O que sentia agora ultrapassava as necessidades básicas, carnais ou de qualquer outro tipo. Fazia apenas dezesseis horas desde que se alimentara pela última vez, porém desejava Tess ardentemente, como se tivesse passado dezesseis dias sem matar a Sede. Dezesseis horas desde que tinha se satisfeito, no entanto não conseguia pensar em nada que desejasse mais além de penetrá-la.

Tratava-se de notícias realmente ruins.

Precisava endireitar a cabeça, e rápido. Não havia esquecido de que ainda tinha uma missão a cumprir essa noite. Estava mais que pronto para se concentrar em algo mais além do furioso ataque de sua libido.

Dante vasculhou o bolso do casaco negro, pegou o celular e ligou para o condomínio.

– Chase já se apresentou para a patrulha? – Ganiu ao aparelho assim que Gideon atendeu a ligação.

– Ainda não. Não deve chegar até às dez e meia.

– E que horas são?

– Hum, quinze para as nove. Falando nisso, onde você está?

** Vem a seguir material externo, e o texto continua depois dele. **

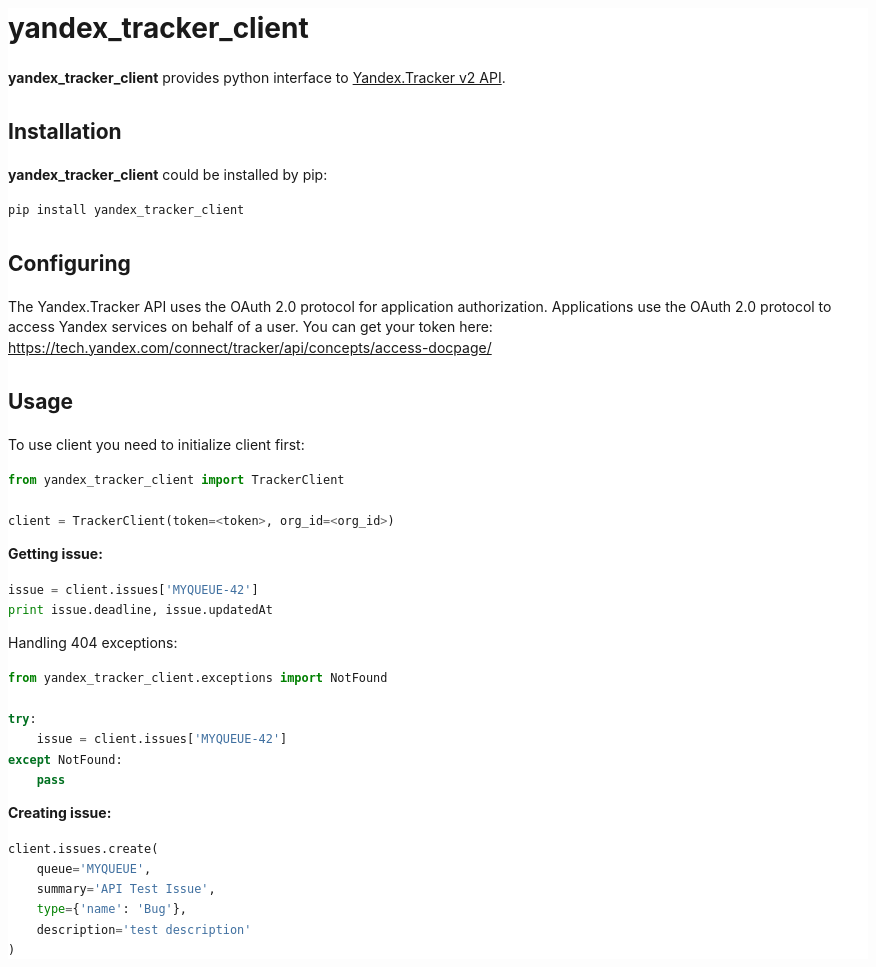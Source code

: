 yandex_tracker_client
================

**yandex_tracker_client** provides python interface to [Yandex.Tracker v2 API](https://tech.yandex.com/connect/tracker/).


Installation
------------

**yandex_tracker_client** could be installed by pip:

```bash
pip install yandex_tracker_client
```

Configuring
-----------

The Yandex.Tracker API uses the OAuth 2.0 protocol for application authorization. 
Applications use the OAuth 2.0 protocol to access Yandex services on behalf of a user.
You can get your token here: https://tech.yandex.com/connect/tracker/api/concepts/access-docpage/

Usage
-----

To use client you need to initialize client first:
```python
from yandex_tracker_client import TrackerClient

client = TrackerClient(token=<token>, org_id=<org_id>)
```

**Getting issue:**
```python
issue = client.issues['MYQUEUE-42']
print issue.deadline, issue.updatedAt
```

Handling 404 exceptions:
```python
from yandex_tracker_client.exceptions import NotFound

try:
    issue = client.issues['MYQUEUE-42']
except NotFound:
    pass
```

**Creating issue:**
```python
client.issues.create(
    queue='MYQUEUE', 
    summary='API Test Issue', 
    type={'name': 'Bug'}, 
    description='test description'
)
```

Dante soltou uma risada seca; todas as células de seu corpo ainda ardiam de desejo por Tess.

– Em um lugar onde nunca pensei que viria, mano.

E com muito tempo para passar antes que começasse sua segunda noite de vigília com Harvard. Normalmente Dante não tinha muita paciência, muito menos agora.

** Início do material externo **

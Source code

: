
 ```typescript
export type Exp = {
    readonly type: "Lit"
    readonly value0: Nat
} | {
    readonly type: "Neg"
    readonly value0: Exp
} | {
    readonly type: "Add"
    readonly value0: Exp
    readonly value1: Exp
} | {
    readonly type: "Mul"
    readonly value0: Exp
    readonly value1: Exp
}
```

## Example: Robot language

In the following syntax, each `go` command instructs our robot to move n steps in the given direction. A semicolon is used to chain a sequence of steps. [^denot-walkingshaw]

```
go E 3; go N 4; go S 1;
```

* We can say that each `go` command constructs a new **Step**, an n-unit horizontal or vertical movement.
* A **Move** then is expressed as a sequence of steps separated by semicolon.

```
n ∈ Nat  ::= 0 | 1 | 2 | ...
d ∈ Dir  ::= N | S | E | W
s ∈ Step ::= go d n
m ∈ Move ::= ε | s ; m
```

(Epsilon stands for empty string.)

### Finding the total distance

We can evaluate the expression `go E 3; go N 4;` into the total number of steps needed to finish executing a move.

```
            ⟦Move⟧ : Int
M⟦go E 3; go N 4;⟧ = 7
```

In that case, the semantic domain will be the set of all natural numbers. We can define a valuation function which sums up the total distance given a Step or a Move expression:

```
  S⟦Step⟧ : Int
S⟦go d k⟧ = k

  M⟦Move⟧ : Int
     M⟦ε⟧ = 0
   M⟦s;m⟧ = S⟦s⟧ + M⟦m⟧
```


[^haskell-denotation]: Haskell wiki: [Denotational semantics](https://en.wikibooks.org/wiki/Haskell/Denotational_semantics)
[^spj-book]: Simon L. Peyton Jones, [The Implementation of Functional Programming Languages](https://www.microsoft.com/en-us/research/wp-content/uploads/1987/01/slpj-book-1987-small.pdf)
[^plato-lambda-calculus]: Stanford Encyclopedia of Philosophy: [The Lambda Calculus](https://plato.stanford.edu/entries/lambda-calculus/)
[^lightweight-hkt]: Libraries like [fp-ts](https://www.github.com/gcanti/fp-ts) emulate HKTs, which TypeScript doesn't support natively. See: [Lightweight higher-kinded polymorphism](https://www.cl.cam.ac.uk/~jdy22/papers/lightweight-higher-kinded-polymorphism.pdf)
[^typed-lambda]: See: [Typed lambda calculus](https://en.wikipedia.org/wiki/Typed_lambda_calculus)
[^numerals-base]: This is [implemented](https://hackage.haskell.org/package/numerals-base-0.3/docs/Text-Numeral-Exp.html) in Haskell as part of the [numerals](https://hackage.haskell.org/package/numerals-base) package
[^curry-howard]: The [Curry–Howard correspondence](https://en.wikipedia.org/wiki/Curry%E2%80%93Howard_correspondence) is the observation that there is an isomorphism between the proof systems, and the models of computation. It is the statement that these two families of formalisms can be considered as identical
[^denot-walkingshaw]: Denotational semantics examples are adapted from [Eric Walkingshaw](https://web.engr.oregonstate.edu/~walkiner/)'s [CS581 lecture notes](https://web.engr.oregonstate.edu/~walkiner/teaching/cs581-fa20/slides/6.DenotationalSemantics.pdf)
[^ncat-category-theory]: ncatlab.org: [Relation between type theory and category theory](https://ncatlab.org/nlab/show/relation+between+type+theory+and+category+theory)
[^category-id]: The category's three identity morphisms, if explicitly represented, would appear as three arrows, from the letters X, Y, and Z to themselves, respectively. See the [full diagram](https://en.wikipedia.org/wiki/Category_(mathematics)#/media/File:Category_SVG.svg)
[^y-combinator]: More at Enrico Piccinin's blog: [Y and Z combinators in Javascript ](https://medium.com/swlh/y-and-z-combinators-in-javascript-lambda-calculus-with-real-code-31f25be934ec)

– Ligue para o Refúgio Secreto por mim – pediu a Gideon. – Diga a Harvard que a lição de hoje vai começar mais cedo. Estou a caminho para buscá-lo.


Ben insistiu em acompanhá-la até seu apartamento depois que o táxi os deixou. Sua van estava estacionada na rua debaixo, e, ainda que Tess tivesse esperanças de que se despediriam rapidamente na calçada, a intenção de Ben era bancar o cavalheiro e levá-la até sua porta no segundo andar. Seus passos ecoavam atrás dela enquanto os dois subiam a velha escada de madeira e logo se detiveram diante do apartamento 2F. Tess abriu a bolsa e procurou pela chave de casa.

– Não sei se já lhe disse – falou Ben com doçura às suas costas –, mas está realmente bela esta noite, Tess.

Ela estremeceu, sentindo-se culpada por ter ido com ele à exposição, especialmente em vista do que tinha acontecido tão inesperadamente com o homem que havia conhecido lá.

Com Dante, pensou, e o nome dele deslizou por sua mente como um suave veludo negro.

– Obrigada – murmurou, e enfiou a chave na fechadura. – E muito obrigada por ter me levado para sair esta noite, Ben. Foi muito gentil de sua parte.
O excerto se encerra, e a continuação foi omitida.